Yoriyasu Hasegawa, Hiroshi Kawame, Hiroyuki Ida, Toya Ohashi, Yoshikatsu Eto

Research output: Contribution to journalArticlepeer-review

21 Citations (Scopus)

Abstract

The arylsulfatase A gene of a Japanese patient who has the juvenile form of metachromatic leukodystrophy, and who has been previously reported as a heterozygote of the 1070A mutation, was investigated. Nucleotide sequence analysis revealed the presence of a previously unreported C-to-T substitution (designated 2330T), 22 nucleotides downstream from the exon 8 splice acceptor site.
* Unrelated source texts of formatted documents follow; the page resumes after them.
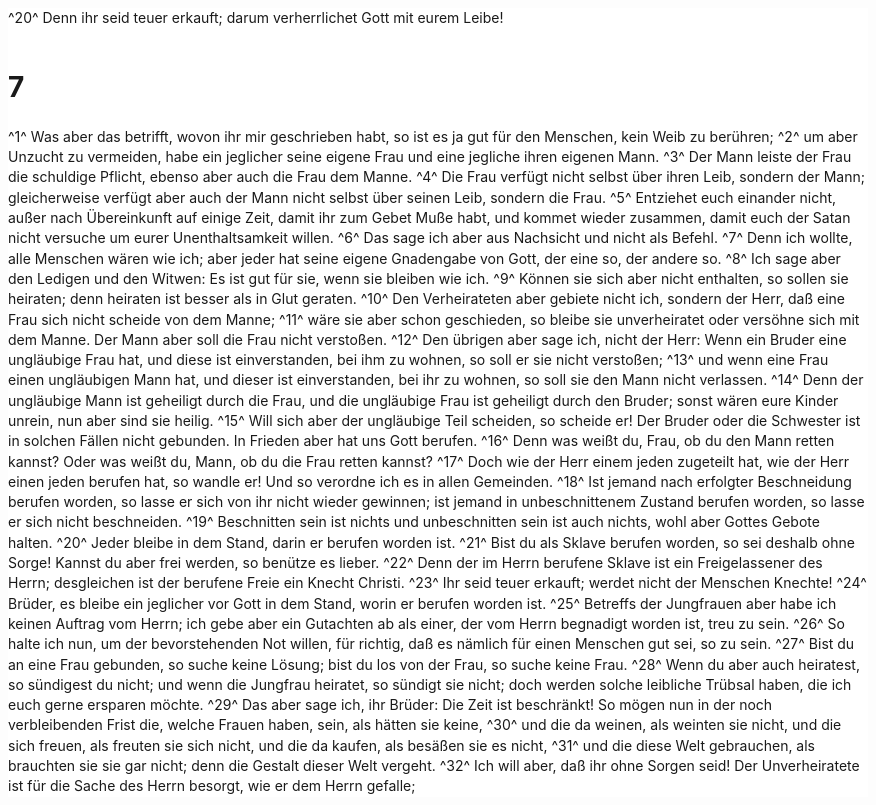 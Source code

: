 ^20^ Denn ihr seid teuer erkauft; darum verherrlichet Gott mit eurem Leibe! 

# 7 
^1^ Was aber das betrifft, wovon ihr mir geschrieben habt, so ist es ja gut für den Menschen, kein Weib zu berühren; 
^2^ um aber Unzucht zu vermeiden, habe ein jeglicher seine eigene Frau und eine jegliche ihren eigenen Mann. 
^3^ Der Mann leiste der Frau die schuldige Pflicht, ebenso aber auch die Frau dem Manne. 
^4^ Die Frau verfügt nicht selbst über ihren Leib, sondern der Mann; gleicherweise verfügt aber auch der Mann nicht selbst über seinen Leib, sondern die Frau. 
^5^ Entziehet euch einander nicht, außer nach Übereinkunft auf einige Zeit, damit ihr zum Gebet Muße habt, und kommet wieder zusammen, damit euch der Satan nicht versuche um eurer Unenthaltsamkeit willen. 
^6^ Das sage ich aber aus Nachsicht und nicht als Befehl. 
^7^ Denn ich wollte, alle Menschen wären wie ich; aber jeder hat seine eigene Gnadengabe von Gott, der eine so, der andere so. 
^8^ Ich sage aber den Ledigen und den Witwen: Es ist gut für sie, wenn sie bleiben wie ich. 
^9^ Können sie sich aber nicht enthalten, so sollen sie heiraten; denn heiraten ist besser als in Glut geraten. 
^10^ Den Verheirateten aber gebiete nicht ich, sondern der Herr, daß eine Frau sich nicht scheide von dem Manne; 
^11^ wäre sie aber schon geschieden, so bleibe sie unverheiratet oder versöhne sich mit dem Manne. Der Mann aber soll die Frau nicht verstoßen. 
^12^ Den übrigen aber sage ich, nicht der Herr: Wenn ein Bruder eine ungläubige Frau hat, und diese ist einverstanden, bei ihm zu wohnen, so soll er sie nicht verstoßen; 
^13^ und wenn eine Frau einen ungläubigen Mann hat, und dieser ist einverstanden, bei ihr zu wohnen, so soll sie den Mann nicht verlassen. 
^14^ Denn der ungläubige Mann ist geheiligt durch die Frau, und die ungläubige Frau ist geheiligt durch den Bruder; sonst wären eure Kinder unrein, nun aber sind sie heilig. 
^15^ Will sich aber der ungläubige Teil scheiden, so scheide er! Der Bruder oder die Schwester ist in solchen Fällen nicht gebunden. In Frieden aber hat uns Gott berufen. 
^16^ Denn was weißt du, Frau, ob du den Mann retten kannst? Oder was weißt du, Mann, ob du die Frau retten kannst? 
^17^ Doch wie der Herr einem jeden zugeteilt hat, wie der Herr einen jeden berufen hat, so wandle er! Und so verordne ich es in allen Gemeinden. 
^18^ Ist jemand nach erfolgter Beschneidung berufen worden, so lasse er sich von ihr nicht wieder gewinnen; ist jemand in unbeschnittenem Zustand berufen worden, so lasse er sich nicht beschneiden. 
^19^ Beschnitten sein ist nichts und unbeschnitten sein ist auch nichts, wohl aber Gottes Gebote halten. 
^20^ Jeder bleibe in dem Stand, darin er berufen worden ist. 
^21^ Bist du als Sklave berufen worden, so sei deshalb ohne Sorge! Kannst du aber frei werden, so benütze es lieber. 
^22^ Denn der im Herrn berufene Sklave ist ein Freigelassener des Herrn; desgleichen ist der berufene Freie ein Knecht Christi. 
^23^ Ihr seid teuer erkauft; werdet nicht der Menschen Knechte! 
^24^ Brüder, es bleibe ein jeglicher vor Gott in dem Stand, worin er berufen worden ist. 
^25^ Betreffs der Jungfrauen aber habe ich keinen Auftrag vom Herrn; ich gebe aber ein Gutachten ab als einer, der vom Herrn begnadigt worden ist, treu zu sein. 
^26^ So halte ich nun, um der bevorstehenden Not willen, für richtig, daß es nämlich für einen Menschen gut sei, so zu sein. 
^27^ Bist du an eine Frau gebunden, so suche keine Lösung; bist du los von der Frau, so suche keine Frau. 
^28^ Wenn du aber auch heiratest, so sündigest du nicht; und wenn die Jungfrau heiratet, so sündigt sie nicht; doch werden solche leibliche Trübsal haben, die ich euch gerne ersparen möchte. 
^29^ Das aber sage ich, ihr Brüder: Die Zeit ist beschränkt! So mögen nun in der noch verbleibenden Frist die, welche Frauen haben, sein, als hätten sie keine, 
^30^ und die da weinen, als weinten sie nicht, und die sich freuen, als freuten sie sich nicht, und die da kaufen, als besäßen sie es nicht, 
^31^ und die diese Welt gebrauchen, als brauchten sie sie gar nicht; denn die Gestalt dieser Welt vergeht. 
^32^ Ich will aber, daß ihr ohne Sorgen seid! Der Unverheiratete ist für die Sache des Herrn besorgt, wie er dem Herrn gefalle;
Although the 2330T mutation itself results in a single amino acid substitution of Thr409 by Ile, the analysis of the patient's cDNA fragments amplified by the reverse transcription-polymerase chain reaction revealed that transcripts of the 2330T allele were spliced both normally and aberrantly. The aberrant splicing produced a 27-nucleotide deletion from the usual exon 8 splice acceptor site. These results indicate that the new mutation is a rare case of an exon mutation affecting splice site selection. The mechanism of this aberrant pre-mRNA splicing is discussed.

Original languageEnglish
Pages (from-to)415-420
Number of pages6
JournalHuman Genetics
Volume93
Issue number4
DOIs
Publication statusPublished - 1994 Apr 1
Externally publishedYes

ASJC Scopus subject areas

  • Genetics
  • Genetics(clinical)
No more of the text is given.